Among the records that follow, find the line with "a \arccos( \sin" and the line with "We assume $a". Set down those lines and all lines between them exactly, without adding anything.

── DATA EXCERPTS

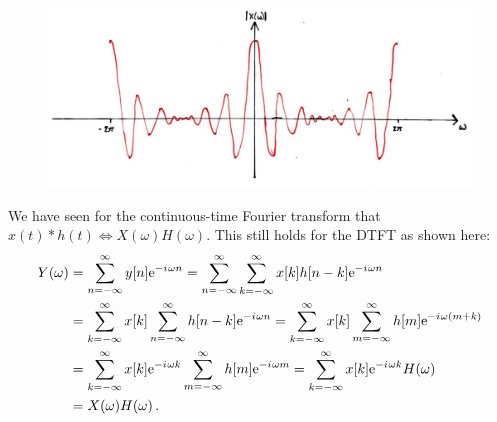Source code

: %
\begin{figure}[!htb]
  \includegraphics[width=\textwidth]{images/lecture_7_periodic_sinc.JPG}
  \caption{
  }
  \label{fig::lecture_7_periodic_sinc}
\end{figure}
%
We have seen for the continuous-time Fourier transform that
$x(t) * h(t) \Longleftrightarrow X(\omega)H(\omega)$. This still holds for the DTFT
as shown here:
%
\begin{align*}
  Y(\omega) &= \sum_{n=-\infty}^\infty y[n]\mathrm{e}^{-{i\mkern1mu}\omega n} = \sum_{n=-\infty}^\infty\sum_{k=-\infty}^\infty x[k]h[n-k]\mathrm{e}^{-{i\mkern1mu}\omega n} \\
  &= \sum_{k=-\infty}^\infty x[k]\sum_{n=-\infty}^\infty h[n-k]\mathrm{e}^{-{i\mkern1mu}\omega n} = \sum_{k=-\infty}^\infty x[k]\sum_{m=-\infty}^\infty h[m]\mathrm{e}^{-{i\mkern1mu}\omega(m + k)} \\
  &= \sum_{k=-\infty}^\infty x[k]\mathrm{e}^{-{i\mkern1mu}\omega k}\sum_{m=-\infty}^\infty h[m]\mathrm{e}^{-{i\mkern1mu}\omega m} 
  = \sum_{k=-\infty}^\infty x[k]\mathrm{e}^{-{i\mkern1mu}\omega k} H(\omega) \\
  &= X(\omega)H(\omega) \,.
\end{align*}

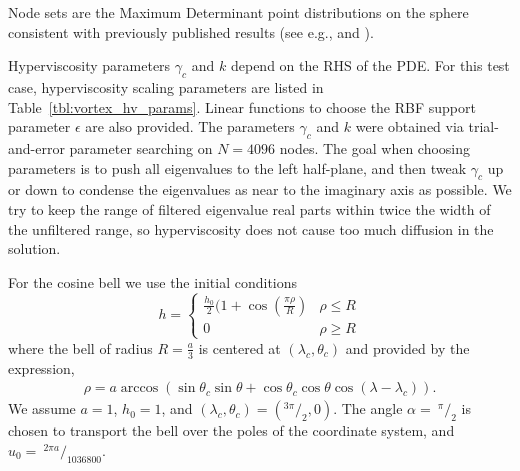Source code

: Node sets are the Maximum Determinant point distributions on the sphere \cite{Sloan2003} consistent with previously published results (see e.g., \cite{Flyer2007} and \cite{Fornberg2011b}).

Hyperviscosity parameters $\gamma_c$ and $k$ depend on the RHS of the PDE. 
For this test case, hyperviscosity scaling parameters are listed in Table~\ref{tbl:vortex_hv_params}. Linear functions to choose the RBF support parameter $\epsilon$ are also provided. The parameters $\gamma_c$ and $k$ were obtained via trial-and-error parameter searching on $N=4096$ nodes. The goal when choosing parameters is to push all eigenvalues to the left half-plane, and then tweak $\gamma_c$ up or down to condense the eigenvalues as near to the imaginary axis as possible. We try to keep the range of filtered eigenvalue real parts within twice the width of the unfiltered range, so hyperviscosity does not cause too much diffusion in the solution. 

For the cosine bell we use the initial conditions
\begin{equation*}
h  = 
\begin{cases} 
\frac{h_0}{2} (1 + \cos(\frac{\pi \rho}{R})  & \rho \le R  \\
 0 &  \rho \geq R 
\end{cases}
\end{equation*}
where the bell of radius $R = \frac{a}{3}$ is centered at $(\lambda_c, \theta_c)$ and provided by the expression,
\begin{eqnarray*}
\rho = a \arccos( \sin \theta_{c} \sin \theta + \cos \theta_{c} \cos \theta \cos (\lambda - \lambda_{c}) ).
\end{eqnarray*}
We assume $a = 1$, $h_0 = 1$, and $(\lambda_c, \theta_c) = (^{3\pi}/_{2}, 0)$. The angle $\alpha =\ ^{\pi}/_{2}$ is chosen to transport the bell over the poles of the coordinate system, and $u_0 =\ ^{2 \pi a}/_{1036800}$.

────
── DATA EXCERPTS

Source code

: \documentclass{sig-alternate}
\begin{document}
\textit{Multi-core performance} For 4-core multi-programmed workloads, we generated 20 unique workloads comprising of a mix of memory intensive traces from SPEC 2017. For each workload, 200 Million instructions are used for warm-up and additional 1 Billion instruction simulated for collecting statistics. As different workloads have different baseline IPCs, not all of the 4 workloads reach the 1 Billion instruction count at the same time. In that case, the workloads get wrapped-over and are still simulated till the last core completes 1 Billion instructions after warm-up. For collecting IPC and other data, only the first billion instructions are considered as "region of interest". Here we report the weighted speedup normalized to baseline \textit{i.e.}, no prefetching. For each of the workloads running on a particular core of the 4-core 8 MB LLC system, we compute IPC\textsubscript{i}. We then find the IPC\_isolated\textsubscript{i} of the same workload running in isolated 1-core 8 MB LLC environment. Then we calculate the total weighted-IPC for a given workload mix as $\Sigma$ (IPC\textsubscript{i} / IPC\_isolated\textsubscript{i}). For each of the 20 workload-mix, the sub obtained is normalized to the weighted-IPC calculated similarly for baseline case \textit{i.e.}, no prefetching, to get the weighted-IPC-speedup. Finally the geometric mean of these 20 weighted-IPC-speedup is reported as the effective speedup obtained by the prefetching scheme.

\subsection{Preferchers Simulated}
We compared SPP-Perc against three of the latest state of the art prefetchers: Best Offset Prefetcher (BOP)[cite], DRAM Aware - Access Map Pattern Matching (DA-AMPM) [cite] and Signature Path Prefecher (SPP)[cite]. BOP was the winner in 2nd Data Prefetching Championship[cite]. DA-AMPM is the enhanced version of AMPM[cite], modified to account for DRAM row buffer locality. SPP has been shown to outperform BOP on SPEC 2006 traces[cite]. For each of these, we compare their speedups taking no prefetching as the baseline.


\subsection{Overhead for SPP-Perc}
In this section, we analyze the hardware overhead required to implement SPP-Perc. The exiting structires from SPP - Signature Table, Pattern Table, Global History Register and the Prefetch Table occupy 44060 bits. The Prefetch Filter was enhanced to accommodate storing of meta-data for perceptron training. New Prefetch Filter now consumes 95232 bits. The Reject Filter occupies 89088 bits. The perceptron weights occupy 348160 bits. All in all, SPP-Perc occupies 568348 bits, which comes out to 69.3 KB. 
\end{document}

────
── DATA EXCERPTS

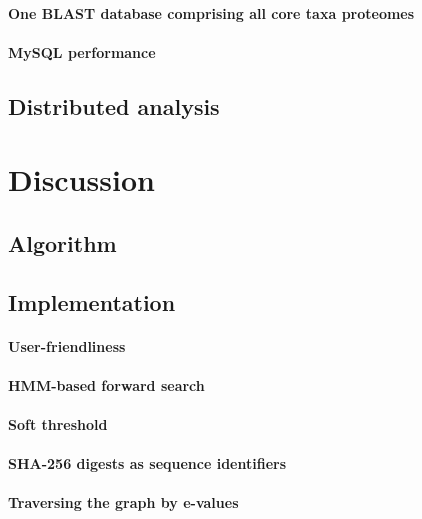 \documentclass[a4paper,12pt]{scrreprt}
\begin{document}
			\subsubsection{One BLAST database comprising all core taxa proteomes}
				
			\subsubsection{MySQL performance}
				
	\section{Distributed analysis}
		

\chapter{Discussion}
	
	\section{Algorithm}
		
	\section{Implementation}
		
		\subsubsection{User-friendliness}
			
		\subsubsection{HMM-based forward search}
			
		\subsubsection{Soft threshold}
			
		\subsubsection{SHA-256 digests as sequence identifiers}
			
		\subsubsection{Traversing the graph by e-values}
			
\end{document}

────

RESULT »
\rho = a \arccos( \sin \theta_{c} \sin \theta + \cos \theta_{c} \cos \theta \cos (\lambda - \lambda_{c}) ).
\end{eqnarray*}
We assume $a = 1$, $h_0 = 1$, and $(\lambda_c, \theta_c) = (^{3\pi}/_{2}, 0)$. The angle $\alpha =\ ^{\pi}/_{2}$ is chosen to transport the bell over the poles of the coordinate system, and $u_0 =\ ^{2 \pi a}/_{1036800}$.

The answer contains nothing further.